▶ [Work instruction]: After locating the line that contains "- **Crear una" in the records below, write out exactly that line and each line after it through the one that contains "- **Comentarios y", and nothing else.

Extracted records
——

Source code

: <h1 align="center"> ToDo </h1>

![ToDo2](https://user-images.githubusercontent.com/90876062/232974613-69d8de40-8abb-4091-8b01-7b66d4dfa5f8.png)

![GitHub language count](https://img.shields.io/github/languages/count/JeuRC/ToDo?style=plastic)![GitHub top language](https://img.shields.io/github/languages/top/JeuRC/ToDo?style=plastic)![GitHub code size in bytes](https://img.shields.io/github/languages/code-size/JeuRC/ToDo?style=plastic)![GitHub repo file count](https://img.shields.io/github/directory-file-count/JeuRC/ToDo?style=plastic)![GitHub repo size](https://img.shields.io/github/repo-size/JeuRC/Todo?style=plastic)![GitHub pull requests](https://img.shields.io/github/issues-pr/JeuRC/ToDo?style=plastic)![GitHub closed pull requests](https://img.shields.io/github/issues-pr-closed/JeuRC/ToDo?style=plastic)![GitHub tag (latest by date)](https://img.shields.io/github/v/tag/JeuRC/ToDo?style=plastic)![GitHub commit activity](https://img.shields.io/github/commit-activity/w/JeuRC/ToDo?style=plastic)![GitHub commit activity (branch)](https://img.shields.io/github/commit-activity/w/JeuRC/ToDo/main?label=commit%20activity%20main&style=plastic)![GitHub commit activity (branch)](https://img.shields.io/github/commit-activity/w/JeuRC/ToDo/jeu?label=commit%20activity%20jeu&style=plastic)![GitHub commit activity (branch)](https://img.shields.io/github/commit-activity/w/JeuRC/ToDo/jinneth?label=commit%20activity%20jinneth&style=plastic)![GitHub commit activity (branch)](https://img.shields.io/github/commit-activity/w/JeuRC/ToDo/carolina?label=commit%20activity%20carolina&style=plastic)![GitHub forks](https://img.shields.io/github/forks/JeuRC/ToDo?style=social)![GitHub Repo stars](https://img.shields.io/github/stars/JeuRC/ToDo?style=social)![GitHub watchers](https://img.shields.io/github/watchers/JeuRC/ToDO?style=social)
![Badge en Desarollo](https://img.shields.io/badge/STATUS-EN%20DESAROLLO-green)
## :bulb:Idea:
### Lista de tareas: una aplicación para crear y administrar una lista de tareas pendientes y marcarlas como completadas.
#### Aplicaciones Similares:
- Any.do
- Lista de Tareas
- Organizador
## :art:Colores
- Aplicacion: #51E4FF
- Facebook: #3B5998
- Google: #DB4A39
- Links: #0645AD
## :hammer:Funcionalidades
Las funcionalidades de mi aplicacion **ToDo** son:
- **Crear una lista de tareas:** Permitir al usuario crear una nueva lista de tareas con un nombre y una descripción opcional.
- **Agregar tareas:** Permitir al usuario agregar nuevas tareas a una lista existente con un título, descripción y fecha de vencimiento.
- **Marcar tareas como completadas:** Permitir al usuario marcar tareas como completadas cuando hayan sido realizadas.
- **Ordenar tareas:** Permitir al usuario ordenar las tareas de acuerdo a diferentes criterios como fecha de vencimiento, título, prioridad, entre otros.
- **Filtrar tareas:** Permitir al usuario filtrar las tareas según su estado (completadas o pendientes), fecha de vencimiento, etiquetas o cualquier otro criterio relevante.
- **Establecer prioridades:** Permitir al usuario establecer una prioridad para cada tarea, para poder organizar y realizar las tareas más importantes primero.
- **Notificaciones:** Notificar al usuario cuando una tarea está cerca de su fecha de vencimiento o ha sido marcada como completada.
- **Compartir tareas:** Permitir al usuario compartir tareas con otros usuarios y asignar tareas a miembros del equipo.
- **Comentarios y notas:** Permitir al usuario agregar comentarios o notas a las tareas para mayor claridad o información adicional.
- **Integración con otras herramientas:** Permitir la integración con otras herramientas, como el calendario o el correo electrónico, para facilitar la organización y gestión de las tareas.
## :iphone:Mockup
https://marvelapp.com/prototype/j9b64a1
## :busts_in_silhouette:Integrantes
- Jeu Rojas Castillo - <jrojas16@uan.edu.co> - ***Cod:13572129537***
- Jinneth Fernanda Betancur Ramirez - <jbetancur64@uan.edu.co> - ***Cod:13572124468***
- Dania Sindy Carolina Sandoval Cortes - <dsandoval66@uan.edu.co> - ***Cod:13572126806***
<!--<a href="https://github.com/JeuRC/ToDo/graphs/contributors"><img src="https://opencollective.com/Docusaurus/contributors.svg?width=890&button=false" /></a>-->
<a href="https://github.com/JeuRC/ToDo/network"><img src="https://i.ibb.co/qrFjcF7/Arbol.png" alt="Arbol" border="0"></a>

——

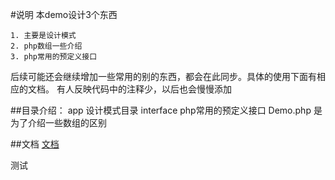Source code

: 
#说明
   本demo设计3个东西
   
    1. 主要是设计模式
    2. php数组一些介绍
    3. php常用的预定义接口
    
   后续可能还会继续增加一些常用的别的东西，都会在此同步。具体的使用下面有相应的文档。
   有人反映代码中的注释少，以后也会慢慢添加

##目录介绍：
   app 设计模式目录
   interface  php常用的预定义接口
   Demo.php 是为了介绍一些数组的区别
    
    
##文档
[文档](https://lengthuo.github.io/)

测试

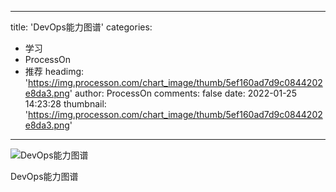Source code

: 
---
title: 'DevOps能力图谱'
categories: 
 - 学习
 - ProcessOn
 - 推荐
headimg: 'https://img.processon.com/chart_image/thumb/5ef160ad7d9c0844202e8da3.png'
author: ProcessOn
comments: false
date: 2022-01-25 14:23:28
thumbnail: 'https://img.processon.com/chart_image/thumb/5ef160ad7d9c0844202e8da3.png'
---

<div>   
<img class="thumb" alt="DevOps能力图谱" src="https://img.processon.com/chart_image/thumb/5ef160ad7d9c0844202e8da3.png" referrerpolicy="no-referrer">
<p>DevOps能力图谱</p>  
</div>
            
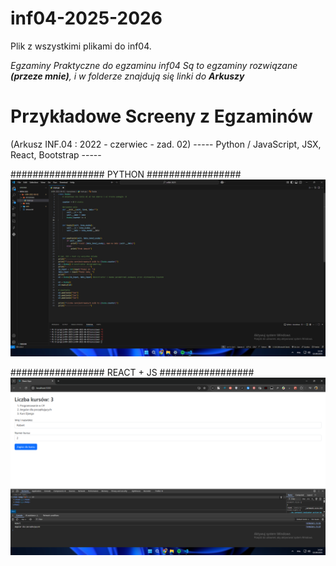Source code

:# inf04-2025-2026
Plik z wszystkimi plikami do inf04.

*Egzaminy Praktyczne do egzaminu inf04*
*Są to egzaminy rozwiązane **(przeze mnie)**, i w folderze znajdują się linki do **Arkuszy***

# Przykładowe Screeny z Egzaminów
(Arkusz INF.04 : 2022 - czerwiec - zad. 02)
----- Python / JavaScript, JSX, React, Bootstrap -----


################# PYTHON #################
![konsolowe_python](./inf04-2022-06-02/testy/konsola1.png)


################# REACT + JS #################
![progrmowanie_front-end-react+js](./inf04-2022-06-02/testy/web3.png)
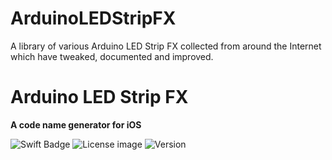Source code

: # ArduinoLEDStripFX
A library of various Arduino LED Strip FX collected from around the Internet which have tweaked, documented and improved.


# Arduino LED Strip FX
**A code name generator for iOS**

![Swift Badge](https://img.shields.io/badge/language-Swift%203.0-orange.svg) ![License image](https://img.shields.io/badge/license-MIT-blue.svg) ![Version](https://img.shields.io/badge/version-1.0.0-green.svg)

——

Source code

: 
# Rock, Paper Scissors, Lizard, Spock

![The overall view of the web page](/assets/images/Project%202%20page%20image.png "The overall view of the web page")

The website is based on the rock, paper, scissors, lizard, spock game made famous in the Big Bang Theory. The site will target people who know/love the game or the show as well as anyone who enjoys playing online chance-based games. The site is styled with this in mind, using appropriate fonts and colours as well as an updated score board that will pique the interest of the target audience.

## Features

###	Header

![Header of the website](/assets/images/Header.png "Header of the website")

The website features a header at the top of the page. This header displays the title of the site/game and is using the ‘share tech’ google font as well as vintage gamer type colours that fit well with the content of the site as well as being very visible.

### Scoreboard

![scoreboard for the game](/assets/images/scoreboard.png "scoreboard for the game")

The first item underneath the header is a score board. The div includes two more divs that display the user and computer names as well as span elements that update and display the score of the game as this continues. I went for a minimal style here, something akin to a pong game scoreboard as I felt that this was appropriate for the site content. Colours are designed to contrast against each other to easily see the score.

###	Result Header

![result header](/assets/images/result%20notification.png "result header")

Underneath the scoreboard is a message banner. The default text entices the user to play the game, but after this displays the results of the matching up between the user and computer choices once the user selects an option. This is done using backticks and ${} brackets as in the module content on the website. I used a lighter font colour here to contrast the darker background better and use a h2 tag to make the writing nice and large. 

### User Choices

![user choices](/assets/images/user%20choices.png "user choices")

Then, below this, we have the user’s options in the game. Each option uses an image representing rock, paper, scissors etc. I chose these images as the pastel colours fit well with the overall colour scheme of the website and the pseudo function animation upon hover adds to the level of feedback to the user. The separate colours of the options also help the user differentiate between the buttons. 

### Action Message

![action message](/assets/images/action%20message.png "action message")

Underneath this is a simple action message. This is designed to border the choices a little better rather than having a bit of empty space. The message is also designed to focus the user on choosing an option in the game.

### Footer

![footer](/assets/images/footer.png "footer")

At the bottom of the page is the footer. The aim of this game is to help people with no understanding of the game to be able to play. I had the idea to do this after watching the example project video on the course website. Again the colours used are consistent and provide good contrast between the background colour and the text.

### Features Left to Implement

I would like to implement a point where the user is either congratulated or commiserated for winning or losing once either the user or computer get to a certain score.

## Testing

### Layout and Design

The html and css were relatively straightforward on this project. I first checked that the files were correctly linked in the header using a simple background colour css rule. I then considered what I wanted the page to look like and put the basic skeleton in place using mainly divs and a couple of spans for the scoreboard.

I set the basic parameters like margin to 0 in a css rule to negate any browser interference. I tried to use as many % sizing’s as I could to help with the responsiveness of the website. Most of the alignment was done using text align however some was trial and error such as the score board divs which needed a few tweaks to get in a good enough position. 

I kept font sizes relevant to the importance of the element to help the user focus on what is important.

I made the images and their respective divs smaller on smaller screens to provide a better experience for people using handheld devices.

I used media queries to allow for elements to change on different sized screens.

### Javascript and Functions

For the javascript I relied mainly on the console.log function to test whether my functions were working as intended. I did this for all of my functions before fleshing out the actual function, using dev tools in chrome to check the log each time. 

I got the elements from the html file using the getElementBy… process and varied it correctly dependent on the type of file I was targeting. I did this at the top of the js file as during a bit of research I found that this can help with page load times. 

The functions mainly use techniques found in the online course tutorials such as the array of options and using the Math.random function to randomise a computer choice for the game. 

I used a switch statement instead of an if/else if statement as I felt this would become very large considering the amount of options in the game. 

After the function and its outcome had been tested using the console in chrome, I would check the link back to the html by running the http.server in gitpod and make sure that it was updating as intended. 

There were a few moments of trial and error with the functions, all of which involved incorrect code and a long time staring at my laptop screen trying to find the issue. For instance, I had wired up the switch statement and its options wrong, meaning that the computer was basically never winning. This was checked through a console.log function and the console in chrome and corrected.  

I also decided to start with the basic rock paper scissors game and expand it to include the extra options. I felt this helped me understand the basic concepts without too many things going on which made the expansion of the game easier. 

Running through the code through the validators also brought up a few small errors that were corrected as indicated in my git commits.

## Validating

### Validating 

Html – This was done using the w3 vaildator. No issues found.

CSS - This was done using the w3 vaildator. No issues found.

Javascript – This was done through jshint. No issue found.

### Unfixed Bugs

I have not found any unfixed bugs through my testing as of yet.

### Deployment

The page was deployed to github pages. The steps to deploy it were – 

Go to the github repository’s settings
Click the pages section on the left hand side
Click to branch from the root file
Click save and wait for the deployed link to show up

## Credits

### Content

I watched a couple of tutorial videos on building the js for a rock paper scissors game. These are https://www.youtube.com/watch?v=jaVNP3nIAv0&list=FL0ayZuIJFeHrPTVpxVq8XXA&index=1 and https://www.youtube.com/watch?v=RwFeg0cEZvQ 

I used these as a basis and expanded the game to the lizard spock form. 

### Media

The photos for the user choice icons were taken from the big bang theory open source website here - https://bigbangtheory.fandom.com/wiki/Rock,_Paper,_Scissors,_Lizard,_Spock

——

▶ [Written answer]:
- **Crear una lista de tareas:** Permitir al usuario crear una nueva lista de tareas con un nombre y una descripción opcional.
- **Agregar tareas:** Permitir al usuario agregar nuevas tareas a una lista existente con un título, descripción y fecha de vencimiento.
- **Marcar tareas como completadas:** Permitir al usuario marcar tareas como completadas cuando hayan sido realizadas.
- **Ordenar tareas:** Permitir al usuario ordenar las tareas de acuerdo a diferentes criterios como fecha de vencimiento, título, prioridad, entre otros.
- **Filtrar tareas:** Permitir al usuario filtrar las tareas según su estado (completadas o pendientes), fecha de vencimiento, etiquetas o cualquier otro criterio relevante.
- **Establecer prioridades:** Permitir al usuario establecer una prioridad para cada tarea, para poder organizar y realizar las tareas más importantes primero.
- **Notificaciones:** Notificar al usuario cuando una tarea está cerca de su fecha de vencimiento o ha sido marcada como completada.
- **Compartir tareas:** Permitir al usuario compartir tareas con otros usuarios y asignar tareas a miembros del equipo.
- **Comentarios y notas:** Permitir al usuario agregar comentarios o notas a las tareas para mayor claridad o información adicional.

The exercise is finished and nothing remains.